Microsoft è l’ultima, in ordine di tempo, ad aver firmato una sorta di assicurazione brevettuale offerta dalla startup RPX: la collaborazione dovrebbe servire a diminuire notevolmente numero e costi dei procedimenti intentati dai cosiddetti patent troll.
“È importante – ha dichiarato David Kaefer, general manager che si occupa di proprietà intellettuale a Redmond – che Microsoft compia tutti i passi possibili per minimizzare il rischio di conflitti brevettuali”. Nell’arco degli ultimi sei anni, d’altronde, Big M è stata portata in tribunale almeno 49 volte da società definibili come patent troll.
RPX è nata da 14 mesi, nell’arco dei quali ha acquistato brevetti (o licenze sui diritti) pari al venti per cento del mercato complessivo nel settore ICT e alcune fra le principali aziende del settore sono già diventate suoi clienti: si tratta del primo “defensive patent aggregator”, un contenitore di brevetti a scopo difensivo. Sorge cioè, per essere il peggior nemico dei patent troll ed il miglior alleato in una causa per infrazione brevettuale.
Un patent troll è la definizione spregiativa di una Non Practicing Entities (NPE), una società che acquista licenze e brevetti ma non li utilizza per offrire servizi o per la produzione di beni: distinguendosi sia dalle società che acquistano i brevetti (o licenze) attinenti ai propri prodotti, sia dalle università e dagli enti di ricerca che, pur non partecipando per la gran parte al processo produttivo, sono soggetti della ricerca e/o dello sviluppo del prodotto.
RPX, fondata dall’avvocato brevettuale John Amster nel settembre 2008, si comporta praticamente come un patent troll, acquisendo licenze e brevetti da altre NPE, da piccole società o da singoli ricercatori, ma invece di utilizzarli per entrare in causa con altre aziende (uso offensivo mirato ad ottenere risarcimenti o royalty), vuole raccoglierne il maggior numero possibile per dotarsi di un portafoglio brevettuale da poter utilizzare a difesa delle società che – a un modico prezzo compreso tra i 35mila e 4,9 milioni di dollari (a seconda delle dimensioni) – avranno stipulato un abbonamento annuale.

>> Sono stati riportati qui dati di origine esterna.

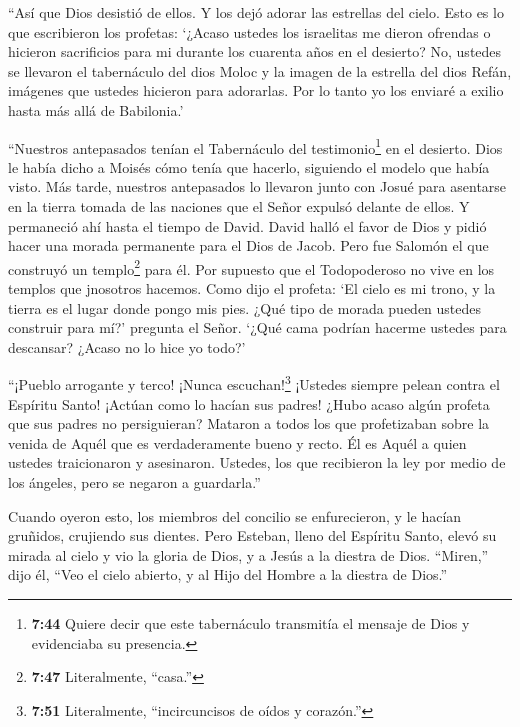  ``Así que Dios desistió de ellos. Y los dejó adorar las
estrellas del cielo. Esto es lo que escribieron los profetas: `¿Acaso
ustedes los israelitas me dieron ofrendas o hicieron sacrificios para mi
durante los cuarenta años en el desierto?  No, ustedes se
llevaron el tabernáculo del dios Moloc y la imagen de la estrella del
dios Refán, imágenes que ustedes hicieron para adorarlas. Por lo tanto
yo los enviaré a exilio hasta más allá de Babilonia.'

 ``Nuestros antepasados tenían el Tabernáculo del
testimonio\footnote{\textbf{7:44} Quiere decir que este tabernáculo
  transmitía el mensaje de Dios y evidenciaba su presencia.} en el
desierto. Dios le había dicho a Moisés cómo tenía que hacerlo, siguiendo
el modelo que había visto.  Más tarde, nuestros antepasados
lo llevaron junto con Josué para asentarse en la tierra tomada de las
naciones que el Señor expulsó delante de ellos. Y permaneció ahí hasta
el tiempo de David.  David halló el favor de Dios y pidió
hacer una morada permanente para el Dios de Jacob.  Pero
fue Salomón el que construyó un templo\footnote{\textbf{7:47}
  Literalmente, ``casa.''} para él.  Por supuesto que el
Todopoderoso no vive en los templos que jnosotros hacemos. Como dijo el
profeta:  `El cielo es mi trono, y la tierra es el lugar
donde pongo mis pies. ¿Qué tipo de morada pueden ustedes construir para
mí?' pregunta el Señor. `¿Qué cama podrían hacerme ustedes para
descansar?  ¿Acaso no lo hice yo todo?'

 ``¡Pueblo arrogante y terco! ¡Nunca escuchan!\footnote{\textbf{7:51}
  Literalmente, ``incircuncisos de oídos y corazón.''} ¡Ustedes siempre
pelean contra el Espíritu Santo! ¡Actúan como lo hacían sus padres!
 ¿Hubo acaso algún profeta que sus padres no persiguieran?
Mataron a todos los que profetizaban sobre la venida de Aquél que es
verdaderamente bueno y recto. Él es Aquél a quien ustedes traicionaron y
asesinaron.  Ustedes, los que recibieron la ley por medio
de los ángeles, pero se negaron a guardarla.''

 Cuando oyeron esto, los miembros del concilio se
enfurecieron, y le hacían gruñidos, crujiendo sus dientes. 
Pero Esteban, lleno del Espíritu Santo, elevó su mirada al cielo y vio
la gloria de Dios, y a Jesús a la diestra de Dios. 
``Miren,'' dijo él, ``Veo el cielo abierto, y al Hijo del Hombre a la
diestra de Dios.''

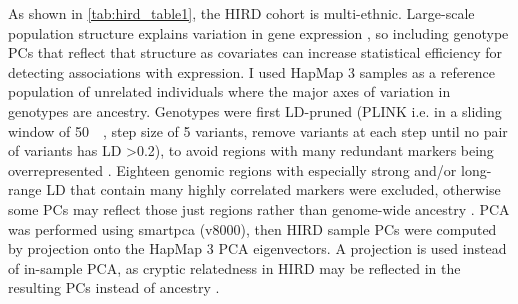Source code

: As shown in \cref{tab:hird_table1}, the \gls{HIRD} cohort is multi-ethnic.
Large-scale population structure explains variation in gene expression \autocite{stegle2012UsingProbabilisticEstimation,brown2018ExpressionReflectsPopulation}, 
so including genotype \glspl{PC} that reflect that structure as covariates can increase statistical efficiency for detecting associations with expression.
I used HapMap 3 samples \autocite{theinternationalhapmap3consortium2010IntegratingCommonRare} as a reference population of unrelated individuals where the major axes of variation in genotypes are ancestry.
Genotypes were first \gls{LD}-pruned (PLINK  i.e. in a sliding window of \SI{50}{\kilo\bp}, step size of 5 variants, remove variants at each step until no pair of variants has \gls{LD} \num{>0.2}), 
to avoid regions with many redundant markers being overrepresented \autocite{price2006PrincipalComponentsAnalysis,abdellaoui2013PopulationStructureMigration}.
Eighteen genomic regions with especially strong and/or long-range \gls{LD} that contain many highly correlated markers were excluded, otherwise some \glspl{PC} may reflect those just regions rather than genome-wide ancestry \autocite{price2006PrincipalComponentsAnalysis,prive2020EfficientToolkitImplementing}.
\Gls{PCA} was performed using smartpca (v8000),
then \gls{HIRD} sample \glspl{PC} were computed by projection onto the HapMap 3 \gls{PCA} eigenvectors.
%
A projection is used instead of in-sample \gls{PCA}, as cryptic relatedness in \gls{HIRD} may be reflected in the resulting \glspl{PC} instead of ancestry \autocite{price2010NewApproachesPopulation}.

La strategia difensiva si basa sulla raccolta del maggior numero di brevetti attinenti i prodotti del cliente (in un modus operandi speculare a quello del patent troll) in modo tale da creare un portafoglio brevetti tale da scongiurare il maggior numero di cause possibili. Non assicura alcun successo, ma promette di abbattere progressivamente il numero dei (costosissimi) processi brevettuali. Promette, inoltre, di non usare i brevetti così acquistati contro le società che non abbiano ancora sottoscritto un abbonamento.
La storia di RPX inizia durante il caso per infrazione brevettuale che vedeva Acacia Research contrapposta a 20 imputati: nel bel mezzo del processo la neonata RPX acquisì i brevetti di Acacia e offrì un accordo molto conveniente agli accusati. Da allora sono diventati suoi clienti, tra gli altri, MacAfee, Symantec, Sharp, Cisco, IBM, la società di servizi Enea e, da ultimo, Microsoft: in tutto già 30 clienti e un investimento di oltre 130 milioni di dollari per 1.100 brevetti (o licenze), statunitensi o internazionali, solo nel settore mobile, Internet, eCommerce, elettronica e telecomunicazioni. Praticamente, a pochi mesi dalla sua nascita, è diventata protagonista già del 20 per cento delle transazioni brevettuali complessive.
L’obiettivo, tuttavia, è incrementare queste cifre per congestionare il traffico e combattere i patent troll sul loro stesso campo : Amster, d’altronde, ha dichiarato che “se tutti diventassero nostri clienti, avremmo abbastanza soldi per comprare la maggior parte dei brevetti che per il momento sono a disposizione delle NPE”.